TASK PROMPT :: Every line of the data that includes "called" should be copied out.

[MATERIAL FOR THE TASK — start]

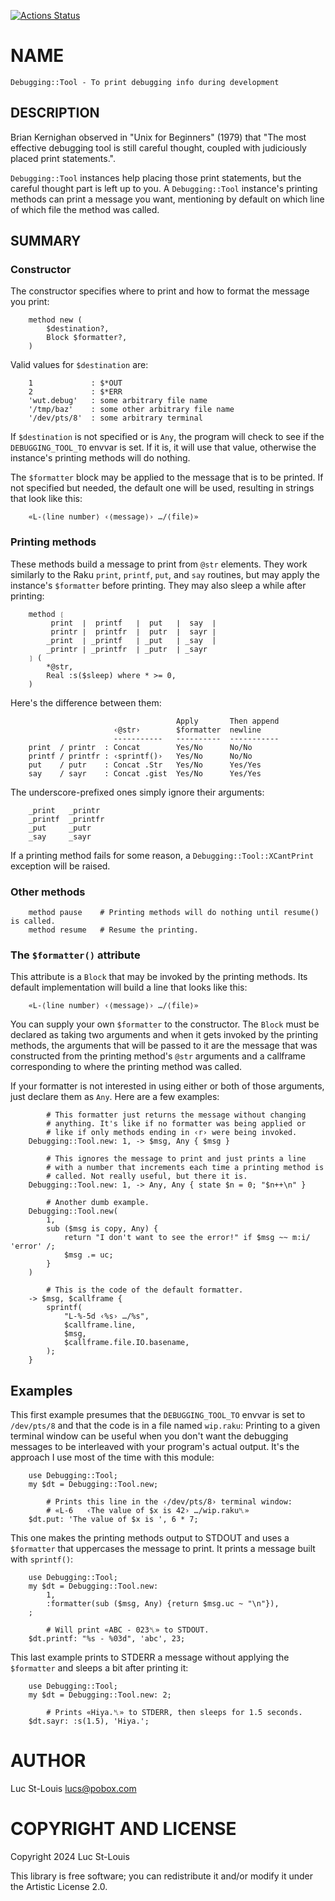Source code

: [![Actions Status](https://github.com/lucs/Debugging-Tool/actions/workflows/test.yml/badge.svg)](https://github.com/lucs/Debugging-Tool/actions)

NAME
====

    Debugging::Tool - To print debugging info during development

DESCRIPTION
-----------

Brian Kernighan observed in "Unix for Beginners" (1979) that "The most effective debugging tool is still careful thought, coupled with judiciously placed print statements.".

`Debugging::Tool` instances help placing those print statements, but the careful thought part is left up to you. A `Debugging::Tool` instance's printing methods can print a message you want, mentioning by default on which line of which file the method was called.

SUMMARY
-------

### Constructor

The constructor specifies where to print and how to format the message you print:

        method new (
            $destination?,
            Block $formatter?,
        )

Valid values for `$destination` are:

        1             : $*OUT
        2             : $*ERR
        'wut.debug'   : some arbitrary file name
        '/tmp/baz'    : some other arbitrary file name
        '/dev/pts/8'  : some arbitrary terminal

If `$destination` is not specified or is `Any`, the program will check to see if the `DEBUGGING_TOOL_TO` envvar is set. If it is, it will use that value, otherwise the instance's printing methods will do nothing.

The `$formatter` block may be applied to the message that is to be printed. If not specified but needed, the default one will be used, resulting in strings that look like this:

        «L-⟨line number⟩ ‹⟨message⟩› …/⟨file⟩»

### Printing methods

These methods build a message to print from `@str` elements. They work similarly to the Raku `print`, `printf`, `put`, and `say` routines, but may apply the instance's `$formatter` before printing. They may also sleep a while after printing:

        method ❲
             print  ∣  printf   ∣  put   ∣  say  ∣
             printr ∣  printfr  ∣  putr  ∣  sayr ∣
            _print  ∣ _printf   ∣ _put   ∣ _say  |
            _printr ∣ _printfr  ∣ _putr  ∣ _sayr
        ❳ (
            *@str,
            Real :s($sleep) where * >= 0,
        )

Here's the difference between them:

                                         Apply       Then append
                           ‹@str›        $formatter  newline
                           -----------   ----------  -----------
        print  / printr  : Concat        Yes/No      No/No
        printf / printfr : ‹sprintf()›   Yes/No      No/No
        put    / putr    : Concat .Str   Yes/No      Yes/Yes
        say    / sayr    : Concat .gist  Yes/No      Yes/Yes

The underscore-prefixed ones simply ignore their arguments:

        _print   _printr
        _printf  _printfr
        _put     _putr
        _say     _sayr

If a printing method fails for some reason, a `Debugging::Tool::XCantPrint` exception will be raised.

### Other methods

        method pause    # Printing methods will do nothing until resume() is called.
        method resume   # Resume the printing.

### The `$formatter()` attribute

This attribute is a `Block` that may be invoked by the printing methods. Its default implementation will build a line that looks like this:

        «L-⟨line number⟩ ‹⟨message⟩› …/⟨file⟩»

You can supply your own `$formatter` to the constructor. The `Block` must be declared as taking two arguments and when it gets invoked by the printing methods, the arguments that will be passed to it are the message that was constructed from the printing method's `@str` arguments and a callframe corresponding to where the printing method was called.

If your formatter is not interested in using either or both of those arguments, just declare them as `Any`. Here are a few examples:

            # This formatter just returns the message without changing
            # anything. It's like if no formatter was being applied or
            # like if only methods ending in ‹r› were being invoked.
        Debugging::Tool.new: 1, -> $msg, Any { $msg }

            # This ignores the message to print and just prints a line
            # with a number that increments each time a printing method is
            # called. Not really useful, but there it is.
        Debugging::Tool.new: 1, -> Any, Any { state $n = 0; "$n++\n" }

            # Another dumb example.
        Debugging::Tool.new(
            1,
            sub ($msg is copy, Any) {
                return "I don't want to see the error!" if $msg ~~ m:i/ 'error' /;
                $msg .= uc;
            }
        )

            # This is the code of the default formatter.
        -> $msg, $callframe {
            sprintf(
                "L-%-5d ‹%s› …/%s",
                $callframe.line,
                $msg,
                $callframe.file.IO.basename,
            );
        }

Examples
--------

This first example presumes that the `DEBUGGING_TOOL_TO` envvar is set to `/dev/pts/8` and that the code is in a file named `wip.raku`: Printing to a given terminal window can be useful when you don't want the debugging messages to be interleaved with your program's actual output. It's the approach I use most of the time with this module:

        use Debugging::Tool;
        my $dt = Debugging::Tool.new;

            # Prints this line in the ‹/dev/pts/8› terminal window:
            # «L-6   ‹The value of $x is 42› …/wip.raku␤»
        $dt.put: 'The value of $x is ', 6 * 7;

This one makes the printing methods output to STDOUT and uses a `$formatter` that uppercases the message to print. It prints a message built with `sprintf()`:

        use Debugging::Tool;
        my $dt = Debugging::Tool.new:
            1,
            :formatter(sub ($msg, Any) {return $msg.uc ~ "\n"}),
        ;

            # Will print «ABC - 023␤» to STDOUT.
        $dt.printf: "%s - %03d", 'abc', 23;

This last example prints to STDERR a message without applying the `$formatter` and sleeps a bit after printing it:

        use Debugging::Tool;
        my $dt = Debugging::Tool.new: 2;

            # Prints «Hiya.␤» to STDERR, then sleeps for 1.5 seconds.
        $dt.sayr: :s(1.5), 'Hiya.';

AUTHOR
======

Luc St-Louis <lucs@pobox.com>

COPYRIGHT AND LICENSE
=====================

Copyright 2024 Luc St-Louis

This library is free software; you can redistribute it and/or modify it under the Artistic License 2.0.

[MATERIAL FOR THE TASK — finish]

EXERCISE ANSWER ::
`Debugging::Tool` instances help placing those print statements, but the careful thought part is left up to you. A `Debugging::Tool` instance's printing methods can print a message you want, mentioning by default on which line of which file the method was called.
        method pause    # Printing methods will do nothing until resume() is called.
You can supply your own `$formatter` to the constructor. The `Block` must be declared as taking two arguments and when it gets invoked by the printing methods, the arguments that will be passed to it are the message that was constructed from the printing method's `@str` arguments and a callframe corresponding to where the printing method was called.
            # called. Not really useful, but there it is.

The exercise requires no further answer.